Amoeba's don't talk back. :biglaugh:

I've verified fuel pump operation, rail pressure, and the injectors seem to fire but only when the AFM is unplugged.

I don't recall seing a car with spark and no injection get fixed by changing an airflow meter due to faulty readings. But with our pump switch inside it, it could happen. If Jetjock has data indicating this does that, than it is so. But why don't you do the test he told you? While I haven never met him, his knowledge is as good as anybody I know. Well, a couple of people on here are pretty good.

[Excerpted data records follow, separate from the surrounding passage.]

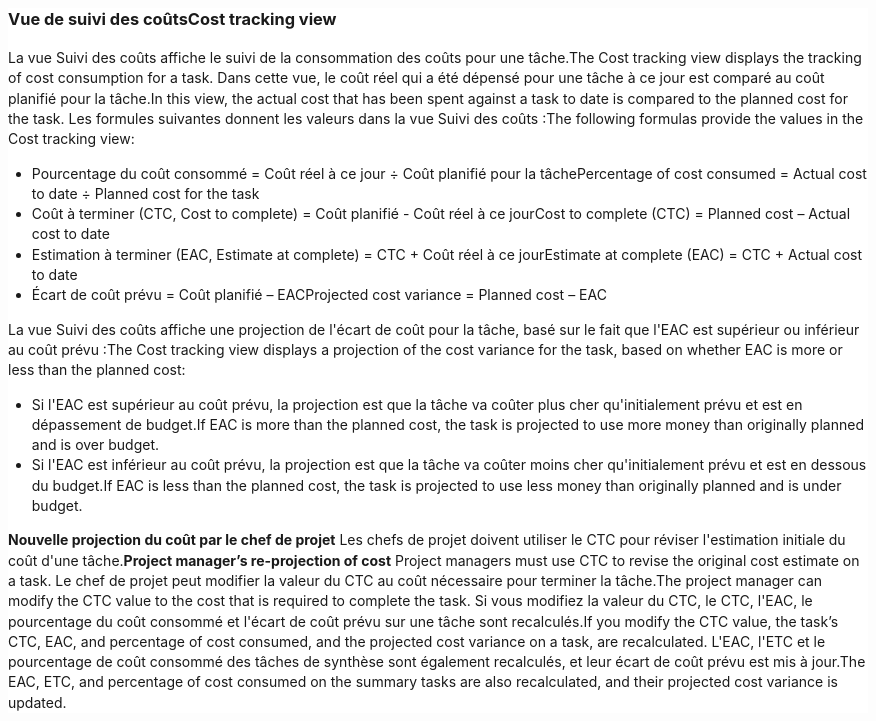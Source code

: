 ### <a name="cost-tracking-view"></a><span data-ttu-id="497a0-271">Vue de suivi des coûts</span><span class="sxs-lookup"><span data-stu-id="497a0-271">Cost tracking view</span></span>

<span data-ttu-id="497a0-272">La vue Suivi des coûts affiche le suivi de la consommation des coûts pour une tâche.</span><span class="sxs-lookup"><span data-stu-id="497a0-272">The Cost tracking view displays the tracking of cost consumption for a task.</span></span> <span data-ttu-id="497a0-273">Dans cette vue, le coût réel qui a été dépensé pour une tâche à ce jour est comparé au coût planifié pour la tâche.</span><span class="sxs-lookup"><span data-stu-id="497a0-273">In this view, the actual cost that has been spent against a task to date is compared to the planned cost for the task.</span></span> <span data-ttu-id="497a0-274">Les formules suivantes donnent les valeurs dans la vue Suivi des coûts :</span><span class="sxs-lookup"><span data-stu-id="497a0-274">The following formulas provide the values in the Cost tracking view:</span></span>

-   <span data-ttu-id="497a0-275">Pourcentage du coût consommé = Coût réel à ce jour ÷ Coût planifié pour la tâche</span><span class="sxs-lookup"><span data-stu-id="497a0-275">Percentage of cost consumed = Actual cost to date ÷ Planned cost for the task</span></span>
-   <span data-ttu-id="497a0-276">Coût à terminer (CTC, Cost to complete) = Coût planifié - Coût réel à ce jour</span><span class="sxs-lookup"><span data-stu-id="497a0-276">Cost to complete (CTC) = Planned cost – Actual cost to date</span></span>
-   <span data-ttu-id="497a0-277">Estimation à terminer (EAC, Estimate at complete) = CTC + Coût réel à ce jour</span><span class="sxs-lookup"><span data-stu-id="497a0-277">Estimate at complete (EAC) = CTC + Actual cost to date</span></span>
-   <span data-ttu-id="497a0-278">Écart de coût prévu = Coût planifié – EAC</span><span class="sxs-lookup"><span data-stu-id="497a0-278">Projected cost variance = Planned cost – EAC</span></span>

<span data-ttu-id="497a0-279">La vue Suivi des coûts affiche une projection de l'écart de coût pour la tâche, basé sur le fait que l'EAC est supérieur ou inférieur au coût prévu :</span><span class="sxs-lookup"><span data-stu-id="497a0-279">The Cost tracking view displays a projection of the cost variance for the task, based on whether EAC is more or less than the planned cost:</span></span>

-   <span data-ttu-id="497a0-280">Si l'EAC est supérieur au coût prévu, la projection est que la tâche va coûter plus cher qu'initialement prévu et est en dépassement de budget.</span><span class="sxs-lookup"><span data-stu-id="497a0-280">If EAC is more than the planned cost, the task is projected to use more money than originally planned and is over budget.</span></span>
-   <span data-ttu-id="497a0-281">Si l'EAC est inférieur au coût prévu, la projection est que la tâche va coûter moins cher qu'initialement prévu et est en dessous du budget.</span><span class="sxs-lookup"><span data-stu-id="497a0-281">If EAC is less than the planned cost, the task is projected to use less money than originally planned and is under budget.</span></span>

<span data-ttu-id="497a0-282">**Nouvelle projection du coût par le chef de projet** Les chefs de projet doivent utiliser le CTC pour réviser l'estimation initiale du coût d'une tâche.</span><span class="sxs-lookup"><span data-stu-id="497a0-282">**Project manager’s re-projection of cost** Project managers must use CTC to revise the original cost estimate on a task.</span></span> <span data-ttu-id="497a0-283">Le chef de projet peut modifier la valeur du CTC au coût nécessaire pour terminer la tâche.</span><span class="sxs-lookup"><span data-stu-id="497a0-283">The project manager can modify the CTC value to the cost that is required to complete the task.</span></span> <span data-ttu-id="497a0-284">Si vous modifiez la valeur du CTC, le CTC, l'EAC, le pourcentage du coût consommé et l'écart de coût prévu sur une tâche sont recalculés.</span><span class="sxs-lookup"><span data-stu-id="497a0-284">If you modify the CTC value, the task’s CTC, EAC, and percentage of cost consumed, and the projected cost variance on a task, are recalculated.</span></span> <span data-ttu-id="497a0-285">L'EAC, l'ETC et le pourcentage de coût consommé des tâches de synthèse sont également recalculés, et leur écart de coût prévu est mis à jour.</span><span class="sxs-lookup"><span data-stu-id="497a0-285">The EAC, ETC, and percentage of cost consumed on the summary tasks are also recalculated, and their projected cost variance is updated.</span></span>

Toyota Engine Control Systems said:
The R2 resistor( connected in parallel with R1) allows the meter to continue to provide a signal in the event that an open occurs in the main potentiometer(r1). The Vane airflow meter also has a fuel pump switch built into the meter that closes to maintain fuel pump operation once the engine has been started.

JJ, what closes the fuel pump switch? The flapper door? Even though he said he has pump operation.
 

jetjock

creepy-ass cracka
Jul 11, 2005
9,439
0
0
Redacted per Title 18 USC Section 798
Amoebas also apparently don't have a clue about EFI systems or how to do electrical testing. Yes, the switch is controlled by the vane. Just to be clear I never said the root cause of his problem is the AFM, just that he's so tunnel visioned on it I was stating how the air flow part could be checked.

Appears he'd rather throw parts at the car and search forums for solutions rather than systematically troubleshoot though. That's to be expected from someone who, rather than having 10 years of experience, has 1 year of experience 10 times. Ah well, he'll eventually get it fixed. Not with my help though...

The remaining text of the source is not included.